They had now drifted near the city. The sun was slowly sinking in a smother of fiery splendour that mirrored its changing hues in the still water. The hush of the harvest fullness of autumn life was over all nature. They passed a camp of soldiers and then a big hospital on the banks above. A gun flashed from the hill, and the flag dropped from its staff.
The girl’s eyes lingered on the flower in his coat a moment and then on the red scar in the edge of his dark hair, and somehow the difference between them seemed to melt into the falling twilight. Only his nearness was real. Again a strange joy held her.
He threw her a look of tenderness, and she began to tremble. A sea gull poised a moment above them and broke into a laugh.
Bending nearer, he gently took her hand, and said:
“I love you!”
A sob caught her breath and she buried her face on her arm.
“I am for you, and you are for me. Why beat your wings against the thing that is and must be? What else matters? With all my sins and faults my land is yours—a land of sunshine, eternal harvests, and everlasting song, old-fashioned and provincial perhaps, but kind and hospitable. Around its humblest cottage song birds live and mate and nest and never leave. The winged ones of your own cold fields have heard their call, and the sky to-night will echo with their chatter as they hurry southward. Elsie, my own, I too have called—come; I love you!”

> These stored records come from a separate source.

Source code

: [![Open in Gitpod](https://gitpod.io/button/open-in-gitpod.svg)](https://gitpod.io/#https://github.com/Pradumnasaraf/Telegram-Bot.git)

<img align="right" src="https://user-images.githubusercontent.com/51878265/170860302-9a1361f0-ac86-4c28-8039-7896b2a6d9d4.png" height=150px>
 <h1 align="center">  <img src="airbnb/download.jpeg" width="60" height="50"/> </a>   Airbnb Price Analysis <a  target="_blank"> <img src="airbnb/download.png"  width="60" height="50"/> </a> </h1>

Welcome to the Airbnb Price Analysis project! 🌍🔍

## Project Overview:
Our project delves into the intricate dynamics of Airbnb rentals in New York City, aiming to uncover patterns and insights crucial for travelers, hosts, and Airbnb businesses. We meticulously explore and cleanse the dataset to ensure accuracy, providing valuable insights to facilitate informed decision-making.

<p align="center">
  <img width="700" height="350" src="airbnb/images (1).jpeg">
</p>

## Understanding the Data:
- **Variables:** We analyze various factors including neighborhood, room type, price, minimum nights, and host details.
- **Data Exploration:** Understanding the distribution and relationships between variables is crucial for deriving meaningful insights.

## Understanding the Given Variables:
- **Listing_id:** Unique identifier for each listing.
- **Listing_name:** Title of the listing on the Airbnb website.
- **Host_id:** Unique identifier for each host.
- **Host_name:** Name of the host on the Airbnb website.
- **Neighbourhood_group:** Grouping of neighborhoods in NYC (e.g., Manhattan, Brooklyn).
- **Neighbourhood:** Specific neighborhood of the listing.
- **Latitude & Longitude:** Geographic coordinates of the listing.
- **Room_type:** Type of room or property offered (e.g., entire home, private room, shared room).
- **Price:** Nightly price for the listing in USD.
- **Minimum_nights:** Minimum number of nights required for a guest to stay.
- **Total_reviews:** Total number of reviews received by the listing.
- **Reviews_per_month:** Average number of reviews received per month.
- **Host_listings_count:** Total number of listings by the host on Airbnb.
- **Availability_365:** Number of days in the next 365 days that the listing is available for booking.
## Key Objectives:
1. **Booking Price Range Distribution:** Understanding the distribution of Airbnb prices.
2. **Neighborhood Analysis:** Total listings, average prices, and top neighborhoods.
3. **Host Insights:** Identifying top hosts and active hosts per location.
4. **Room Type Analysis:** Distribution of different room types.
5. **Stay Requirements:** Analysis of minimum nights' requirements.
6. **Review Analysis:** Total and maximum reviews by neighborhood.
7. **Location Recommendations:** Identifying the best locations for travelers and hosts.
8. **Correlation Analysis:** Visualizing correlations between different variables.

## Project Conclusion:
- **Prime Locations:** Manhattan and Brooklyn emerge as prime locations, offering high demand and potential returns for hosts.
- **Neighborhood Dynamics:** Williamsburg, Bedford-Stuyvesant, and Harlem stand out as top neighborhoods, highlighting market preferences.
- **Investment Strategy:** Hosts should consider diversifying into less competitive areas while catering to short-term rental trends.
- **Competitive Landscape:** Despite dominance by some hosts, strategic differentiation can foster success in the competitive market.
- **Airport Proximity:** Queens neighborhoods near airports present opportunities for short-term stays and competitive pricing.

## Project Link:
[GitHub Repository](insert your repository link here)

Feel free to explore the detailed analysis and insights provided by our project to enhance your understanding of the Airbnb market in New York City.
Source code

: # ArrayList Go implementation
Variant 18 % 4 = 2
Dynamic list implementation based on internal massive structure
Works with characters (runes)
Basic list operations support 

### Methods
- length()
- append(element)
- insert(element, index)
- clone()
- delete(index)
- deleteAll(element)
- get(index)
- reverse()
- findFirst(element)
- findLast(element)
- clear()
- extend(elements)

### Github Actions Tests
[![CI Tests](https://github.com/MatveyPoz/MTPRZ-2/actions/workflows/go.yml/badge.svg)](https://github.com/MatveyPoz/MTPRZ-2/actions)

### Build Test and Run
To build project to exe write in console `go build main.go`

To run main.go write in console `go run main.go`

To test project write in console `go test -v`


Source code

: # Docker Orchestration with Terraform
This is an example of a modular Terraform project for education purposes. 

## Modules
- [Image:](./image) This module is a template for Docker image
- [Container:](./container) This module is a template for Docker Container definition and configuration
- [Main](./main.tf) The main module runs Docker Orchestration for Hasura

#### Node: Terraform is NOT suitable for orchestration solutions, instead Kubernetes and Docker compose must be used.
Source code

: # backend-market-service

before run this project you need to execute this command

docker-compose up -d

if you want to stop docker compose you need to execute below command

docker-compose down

She lifted her face to him full of tender spiritual charm, her eyes burning their passionate answer.
He bent and kissed her.
“Say it! Say it!” he whispered.
“I love you!” she sighed.
* * *
CHAPTER VI
The Gauge of Battle
The day of the first meeting of the National Congress after the war was one of intense excitement. The galleries of the House were packed. Elsie was there with Ben in a fever of secret anxiety lest the stirring drama should cloud her own life. She watched her father limp to his seat with every eye fixed on him.

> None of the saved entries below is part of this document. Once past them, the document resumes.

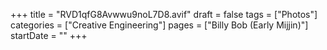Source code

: +++
title = "RVD1qfG8Avwwu9noL7D8.avif"
draft = false
tags = ["Photos"]
categories = ["Creative Engineering"]
pages = ["Billy Bob (Early Mijjin)"]
startDate = ""
+++
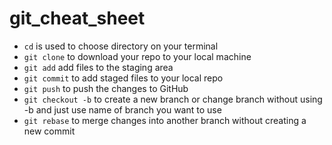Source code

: # git_cheat_sheet

- `cd` is used to choose directory on your terminal  
- `git clone` to download your repo to your local machine
- `git add` add files to the staging area
- `git commit` to add staged files to your local repo
- `git push` to push the changes to GitHub
- `git checkout -b` to create a new branch or change branch without using -b and just use name of branch you want to use
- `git rebase` to merge changes into another branch without creating a new commit
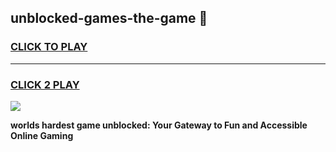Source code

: 
## unblocked-games-the-game 👋
<h3>
<a href="https://premium.freeplayer.one?title=unblocked-games-the-game&ref=14F">CLICK TO PLAY</a></h3>
<hr>

<h3>
<a href="https://premium.freeplayer.one?title=unblocked-games-the-game&ref=14F">CLICK 2 PLAY</a>
  
</h3>

<a href="https://premium.freeplayer.one?title=unblocked-games-the-game&ref=12F/"><img src="https://clearcache.store/games.png"></a>


**worlds hardest game unblocked: Your Gateway to Fun and Accessible Online Gaming**
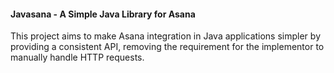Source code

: #### Javasana - A Simple Java Library for Asana

This project aims to make Asana integration in Java applications simpler by
providing a consistent API, removing the requirement for the implementor to
manually handle HTTP requests.
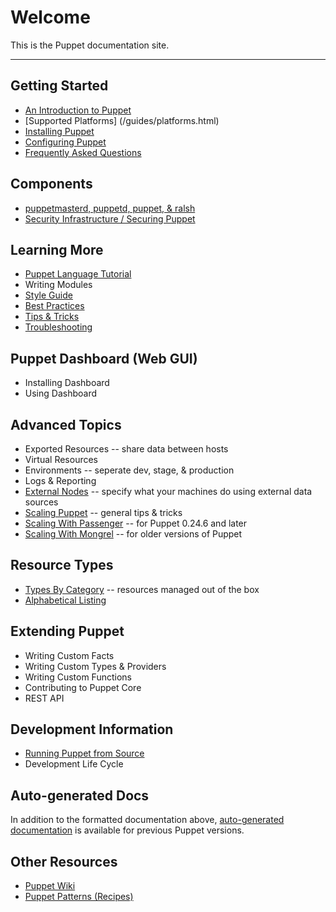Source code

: Welcome
=======

This is the Puppet documentation site. 

* * *


Getting Started
---------------

* [An Introduction to Puppet](/guides/introduction.html)
* [Supported Platforms] (/guides/platforms.html)
* [Installing Puppet](/guides/installation.html)
* [Configuring Puppet](/guides/configuring.html)
* [Frequently Asked Questions](/guides/faq.html)

Components
----------

* [puppetmasterd, puppetd, puppet, & ralsh](/guides/tools.html)
* [Security Infrastructure / Securing Puppet](/guides/security.html)

Learning More
-------------

* [Puppet Language Tutorial](/guides/language_tutorial.html)
* Writing Modules
* [Style Guide](/guides/style.html)
* [Best Practices](/guides/best_practices.html)
* [Tips & Tricks](/guides/techniques.html)
* [Troubleshooting](/guides/troubleshooting.html)

Puppet Dashboard (Web GUI)
--------------------------

* Installing Dashboard
* Using Dashboard

Advanced Topics
---------------

* Exported Resources -- share data between hosts
* Virtual Resources 
* Environments -- seperate dev, stage, & production
* Logs & Reporting
* [External Nodes](/guides/external_nodes.html) -- specify what your machines do using external data sources
* [Scaling Puppet](/guides/scaling.html) -- general tips & tricks
* [Scaling With Passenger](/guides/passenger.html) -- for Puppet 0.24.6 and later
* [Scaling With Mongrel](/guides/mongrel.html) -- for older versions of Puppet

Resource Types
--------------

* [Types By Category](/guides/types/) -- resources managed out of the box
* [Alphabetical Listing](/guides/types/alphabetical_index.html)

Extending Puppet
----------------

* Writing Custom Facts
* Writing Custom Types & Providers
* Writing Custom Functions
* Contributing to Puppet Core
* REST API

Development Information
-----------------------
* [Running Puppet from Source](/guides/from_source.html)
* Development Life Cycle

Auto-generated Docs
-------------------

In addition to the formatted documentation above, [auto-generated documentation](references/) is available for
previous Puppet versions. 

Other Resources
---------------

* [Puppet Wiki](http://reductivelabs.com/trac/puppet/wiki) 
* [Puppet Patterns (Recipes)](http://reductivelabs.com/trac/puppet/wiki/Recipes)
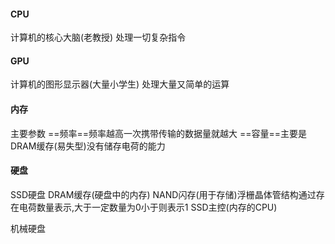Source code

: #### CPU
计算机的核心大脑(老教授)
处理一切复杂指令


#### GPU
计算机的图形显示器(大量小学生)
处理大量又简单的运算


#### 内存
主要参数
==频率==频率越高一次携带传输的数据量就越大
==容量==主要是DRAM缓存(易失型)没有储存电荷的能力

#### 硬盘
SSD硬盘
DRAM缓存(硬盘中的内存)
NAND闪存(用于存储)浮栅晶体管结构通过存在电荷数量表示,大于一定数量为0小于则表示1
SSD主控(内存的CPU)

机械硬盘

The President had pursued with persistence the plan of Lincoln for the immediate restoration of the Union. Would Congress follow the lead of the President or challenge him to mortal combat?
Civil governments had been restored in all the Southern States, with men of the highest ability chosen as governors and lawmakers. Their legislatures had unanimously voted for the Thirteenth Amendment of the Constitution abolishing slavery, and elected senators and representatives to Congress. Mr. Seward, the Secretary of State, had declared the new amendment a part of the organic law of the Nation by the vote of these States.

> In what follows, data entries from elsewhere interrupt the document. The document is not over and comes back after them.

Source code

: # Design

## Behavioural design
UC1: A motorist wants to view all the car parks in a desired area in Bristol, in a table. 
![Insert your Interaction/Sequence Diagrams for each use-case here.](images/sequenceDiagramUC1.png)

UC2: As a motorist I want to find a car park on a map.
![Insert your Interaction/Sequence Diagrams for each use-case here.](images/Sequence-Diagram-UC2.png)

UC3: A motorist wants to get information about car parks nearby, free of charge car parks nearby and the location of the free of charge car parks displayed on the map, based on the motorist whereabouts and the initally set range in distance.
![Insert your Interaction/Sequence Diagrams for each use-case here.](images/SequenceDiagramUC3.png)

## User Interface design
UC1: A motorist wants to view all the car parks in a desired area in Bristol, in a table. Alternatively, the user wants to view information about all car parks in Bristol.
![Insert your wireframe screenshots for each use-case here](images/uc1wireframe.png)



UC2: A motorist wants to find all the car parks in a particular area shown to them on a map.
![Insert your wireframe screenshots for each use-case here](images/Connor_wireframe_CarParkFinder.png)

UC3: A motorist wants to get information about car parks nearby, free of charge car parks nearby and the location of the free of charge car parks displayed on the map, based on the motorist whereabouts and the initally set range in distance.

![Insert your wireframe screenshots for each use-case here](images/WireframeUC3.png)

General Grant went to the South to report its condition and boldly declared:
“I am satisfied that the mass of thinking people of the South accept the situation in good faith. Slavery and secession they regard as settled forever by the highest known tribunal, and consider this decision a fortunate one for the whole country.”
Would the Southerners be allowed to enter?
Amid breathless silence the clerk rose to call the roll of members-elect. Every ear was bent to hear the name of the first Southern man. Not one was called! The Master had spoken. His clerk knew how to play his part.
The next business of the House was to receive the message of the Chief Magistrate of the Nation.
The message came, but not from the White House. It came from the seat of the Great Commoner.
As the first thrill of excitement over the challenge to the President slowly subsided, Stoneman rose, planted his big club foot in the middle of the aisle, and delivered to Congress the word of its new master.
It was Ben’s first view of the man of all the world just now of most interest. From his position he could see his full face and figure.
He began speaking in a careless, desultory way. His tone was loud yet not declamatory, at first in a grumbling, grandfatherly, half-humorous, querulous accent that riveted every ear instantly. A sort of drollery of a contagious kind haunted it. Here and there a member tittered in expectation of a flash of wit.
His figure was taller than the average, slightly bent, with a dignity which suggested reserve power and contempt for his audience. One knew instinctively that back of the boldest word this man might say there was a bolder unspoken word he had chosen not to speak.
His limbs were long, and their movements slow, yet nervous as from some internal fiery force. His hands were big and ugly, and always in ungraceful fumbling motion as though a separate soul dwelt within them.
The heaped-up curly profusion of his brown wig gave a weird impression to the spread of his mobile features. His eagle-beaked nose had three distinct lines and angles. His chin was broad and bold, and his brows beetling and projecting. His mouth was wide, marked, and grim; when opened, deep and cavernous; when closed, it seemed to snap so tightly that the lower lip protruded.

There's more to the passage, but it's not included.